BEST NEIL SIMON MOVIES
“After the Fox” (1966):
This Simon-written vehicle for Peter Sellers casts the actor as a master-of-disguise crook who escapes from prison and poses as a movie director to steal a shipment of gold; co-stars included Britt Ekland, then Sellers’ wife.
“Barefoot in the Park” (1967):
Jane Fonda and Robert Redford had their second of several screen teamings in Simon’s tale of newlyweds whose first apartment together challenges their temperamental differences.
“The Odd Couple” (1968):
Not only did Simon score an out-of-the-park movie hit with Jack Lemmon and Walter Matthau’s pairing as mismatched roommates Felix Ungar and Oscar Madison, it has fueled several television versions, including the 1970s Tony Randall-Jack Klugman classic.
“The Out-of-Towners” (1970):
In a story Simon wrote directly for the screen (remade in 1999), Lemmon and Sandy Dennis play an Ohio couple experiencing just about every mishap a traveler can encounter in New York.
“Plaza Suite” (1971):
Simon’s frequent movie muse, Matthau has the central male role in each of the three stories set at different times in the same suite at New York’s Plaza Hotel; Maureen Stapleton, Barbara Harris and Lee Grant are his leading ladies.

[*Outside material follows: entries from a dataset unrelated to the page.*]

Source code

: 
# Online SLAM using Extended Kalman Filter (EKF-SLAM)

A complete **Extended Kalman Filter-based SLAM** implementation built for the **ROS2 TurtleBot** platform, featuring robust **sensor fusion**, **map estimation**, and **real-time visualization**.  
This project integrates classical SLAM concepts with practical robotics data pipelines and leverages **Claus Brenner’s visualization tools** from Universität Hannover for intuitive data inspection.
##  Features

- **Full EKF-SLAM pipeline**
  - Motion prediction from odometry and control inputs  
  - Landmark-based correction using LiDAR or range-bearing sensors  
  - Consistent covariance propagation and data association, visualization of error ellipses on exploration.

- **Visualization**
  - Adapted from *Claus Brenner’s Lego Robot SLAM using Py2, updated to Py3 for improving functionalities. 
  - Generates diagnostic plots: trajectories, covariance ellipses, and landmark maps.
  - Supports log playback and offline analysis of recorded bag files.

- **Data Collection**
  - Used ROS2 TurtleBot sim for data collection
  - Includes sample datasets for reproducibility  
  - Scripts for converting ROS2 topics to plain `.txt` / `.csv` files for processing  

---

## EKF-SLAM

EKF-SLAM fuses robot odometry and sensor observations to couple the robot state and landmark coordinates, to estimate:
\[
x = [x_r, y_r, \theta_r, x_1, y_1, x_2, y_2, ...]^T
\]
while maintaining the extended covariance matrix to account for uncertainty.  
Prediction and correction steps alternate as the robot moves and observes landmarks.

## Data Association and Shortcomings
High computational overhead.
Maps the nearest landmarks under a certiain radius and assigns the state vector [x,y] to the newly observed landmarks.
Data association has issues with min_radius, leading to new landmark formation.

“The Heartbreak Kid” (1972):
The tale was adapted for a 2007 remake, but Simon’s imprint is much more on the original version, casting Charles Grodin as a newlywed who falls for another woman (Cybill Shepherd) while he’s on his honeymoon.
“The Prisoner of Second Avenue” (1975):
Jack Lemmon and Anne Bancroft are terrific as a couple thrust into the writer’s “Out-of-Towners” syndrome as New Yorkers plagued by nearly every problem the city can throw at them.
“The Sunshine Boys” (1975):
George Burns became a late-in-life Oscar winner for teaming memorably with Walter Matthau as embittered ex-vaudeville partners maneuvered into a reunion.
“Murder by Death” (1976):
Just about every famous literary detective, from Miss Marple to Charlie Chan, got a send-up in Simon’s star-packed satire of the mystery genre.
“The Goodbye Girl” (1977):
Marsha Mason received a strong screen role from her then-husband Simon, but it was Richard Dreyfuss who won an Oscar for the film, portraying a struggling actor thrown by circumstance into sharing a New York apartment with a single mom (Mason) and her wise-beyond-her-years daughter (Quinn Cummings). Turner Classic Movies shows the picture Sunday, March 3, as part of its “31 Days of Oscar.”